I had many conversations with credit union leaders during the conference, and a pattern kept emerging. When it comes to vehicle recovery and remarketing, the prevailing approach is still: assign the case to a forwarder and hope for the best. Throw it over the fence. Move on.
And I get it. Collections teams are stretched thin. Delinquency is climbing. You're juggling regulatory pressure, staffing challenges, and member relationships. The forwarder handles the messy part so you can focus on everything else.
But here's the problem: you don't know what you don't know.
When the assignment leaves your hands, so does the visibility. How long did it take your forwarder to locate the vehicle? What was the condition at recovery? Did the lien check come back clean before remarketing, or did you find out about a title issue after the fact? Are you comparing performance across your service providers, or are you just trusting that it's being handled?
These aren't hypothetical questions. They're the ones that cost credit unions real money and real member trust when something falls through the cracks.
I want to be clear about something: having better data and visibility into your recovery pipeline doesn't mean you need to blow up your forwarder relationships. It means the opposite. It means you can finally evaluate those relationships with actual performance metrics instead of gut feeling. It means you can:
The credit unions that are winning in recovery right now aren't the ones doing everything themselves. They're the ones who partnered with technology that gives them the visibility and insights to make informed decisions, and then used that information to hold their entire ecosystem accountable.

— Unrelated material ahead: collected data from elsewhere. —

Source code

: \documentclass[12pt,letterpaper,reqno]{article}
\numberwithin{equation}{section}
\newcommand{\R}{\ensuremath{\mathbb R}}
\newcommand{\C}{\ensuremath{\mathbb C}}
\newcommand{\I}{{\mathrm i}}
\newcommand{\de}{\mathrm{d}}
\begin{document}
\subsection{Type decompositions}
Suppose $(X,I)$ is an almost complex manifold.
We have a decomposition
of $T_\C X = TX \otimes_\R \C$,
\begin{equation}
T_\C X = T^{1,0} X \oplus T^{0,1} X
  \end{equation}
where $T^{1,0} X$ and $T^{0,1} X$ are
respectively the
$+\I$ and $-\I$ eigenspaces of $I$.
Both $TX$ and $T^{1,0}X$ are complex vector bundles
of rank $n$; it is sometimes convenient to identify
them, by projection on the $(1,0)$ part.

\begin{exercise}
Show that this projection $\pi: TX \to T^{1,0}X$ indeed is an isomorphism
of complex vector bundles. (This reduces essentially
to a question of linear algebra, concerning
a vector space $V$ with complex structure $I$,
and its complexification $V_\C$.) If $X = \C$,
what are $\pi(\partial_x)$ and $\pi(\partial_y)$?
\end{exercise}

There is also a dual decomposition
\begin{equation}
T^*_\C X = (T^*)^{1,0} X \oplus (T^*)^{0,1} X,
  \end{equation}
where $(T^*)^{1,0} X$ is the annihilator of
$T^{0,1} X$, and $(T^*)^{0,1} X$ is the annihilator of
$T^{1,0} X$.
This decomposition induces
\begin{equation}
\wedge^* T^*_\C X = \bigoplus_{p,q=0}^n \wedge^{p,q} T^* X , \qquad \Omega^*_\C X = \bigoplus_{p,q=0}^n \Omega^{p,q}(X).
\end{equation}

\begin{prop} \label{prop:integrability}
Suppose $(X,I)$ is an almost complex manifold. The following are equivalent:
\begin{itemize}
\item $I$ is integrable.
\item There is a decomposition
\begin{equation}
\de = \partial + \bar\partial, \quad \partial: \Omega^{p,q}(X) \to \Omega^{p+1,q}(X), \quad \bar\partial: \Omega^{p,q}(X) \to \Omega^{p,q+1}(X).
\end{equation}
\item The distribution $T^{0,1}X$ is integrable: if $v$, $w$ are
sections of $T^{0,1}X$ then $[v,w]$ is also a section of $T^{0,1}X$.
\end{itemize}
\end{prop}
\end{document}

If there's one thing I'm taking back to my desk, it's this: the credit union industry is ready for change. The sessions made that clear. The conversations made it clearer. Whether it's AI in collections, digital-first recovery strategies, or simply demanding better visibility into the vendors you already work with, the appetite is there.
The question isn't whether to evolve. It's whether you'll have the data to do it well.
If any of this resonates, or if we connected at NCUCA and you want to keep the conversation going, I'd love to hear from you. Send me a note at eschuerman@mbsicorp.com. I look forward to hearing from you.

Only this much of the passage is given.